Ageismo interiorizzato
«Ciò accade perché per tutta la vita siamo stati bombardati da messaggi negativi sull’invecchiamento e la maggioranza di noi non li ha mai messi in discussione. Uno dei più potenti megafoni», continua, «è esercitato dall’industria della bellezza, che guadagna milioni promuovendo l’idea che le rughe siano orrende. Non siamo nati credendo questo: lo impariamo. Gli atteggiamenti sull’età, così come sulla razza e sul genere, iniziano a formarsi nella prima infanzia. Nel corso della vita, poi, si induriscono in un insieme di verità: gli anziani non sono capaci, gli anziani sono tristi, le rughe sono brutte, è troppo vecchio per innamorarsi, ha troppi anni per quel taglio di capelli. Questo è l’ageismo interiorizzato: proviamo vergogna e imbarazzo per chi ha tanti anni, invece di essere orgogliosi del tanto tempo che ha vissuto. Ecco, più chiaramente vediamo questi stereotipi all’opera e più sarà facile immaginare narrazioni alternative, più positive e più rispettose».
“Proviamo vergogna e imbarazzo per chi ha tanti anni, invece di essere orgogliosi del tanto tempo che ha vissuto”

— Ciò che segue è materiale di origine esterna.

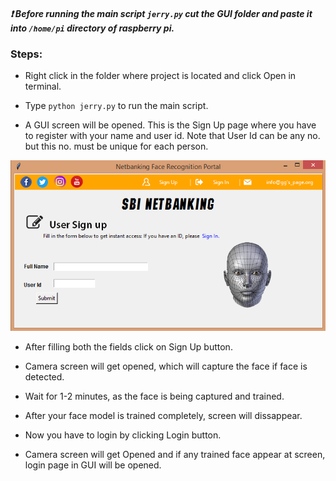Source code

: ##### :heavy_exclamation_mark: Before running the main script `jerry.py` cut the GUI folder and paste it into `/home/pi` directory of raspberry pi. #####


### Steps: ###

* Right click in the folder where project is located and click Open in terminal.

* Type `python jerry.py` to run the main script.

* A GUI screen will be opened. This is the Sign Up page where you have to register with your name and user id. Note that User Id can be any no. but this no. must be unique for each person.

![Screenshot](/GUI/GUI_img.png)

* After filling both the fields click on Sign Up button.

* Camera screen will get opened, which will capture the face if face is detected.

* Wait for 1-2 minutes, as the face is being captured and trained.

* After your face model is trained completely, screen will dissappear.

* Now you have to login by clicking Login button. 

* Camera screen will get Opened and if any trained face appear at screen, login page in GUI will be opened.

Applewhite ha affilato nel tempo le parole per convincere dei danni compiuti su scala sociale dall’ageismo. «Fino a quando non lo smantelleremo, l’ageismo metterà le generazioni l’una contro l’altra; priverà la società di un immensa concentrazione di conoscenza ed esperienza e avvelenerà il nostro futuro inquadrando le vite più lunghe come problemi. Sul piano personale, l’ageismo rende l’invecchiamento più difficile, danneggia il senso di sé, ci segrega, diminuisce le nostre prospettive e accorcia le vite».
La via d’uscita
Come se ne esce? Secondo Applewhite, serve anzitutto consapevolezza: il punto fondamentale è riconoscere i pregiudizi che abbiamo sull’età e sull’invecchiamento. «Fatto ciò, possiamo realizzare che i problemi personali – come essere sminuiti o essere trattati con condiscendenza – sono in realtà problemi sociali ampiamente condivisi che richiedono un’azione collettiva. Quindi, bisogna creare connessioni tra persone di tutte le età attraverso una forte collaborazione intergenerazionale. Infine, l’ageismo si combatte attraverso l’attivismo: bisogna sfidare i pregiudizi fuori e dentro di noi e creare linguaggi e modelli che, finalmente, supportino ogni fase della vita».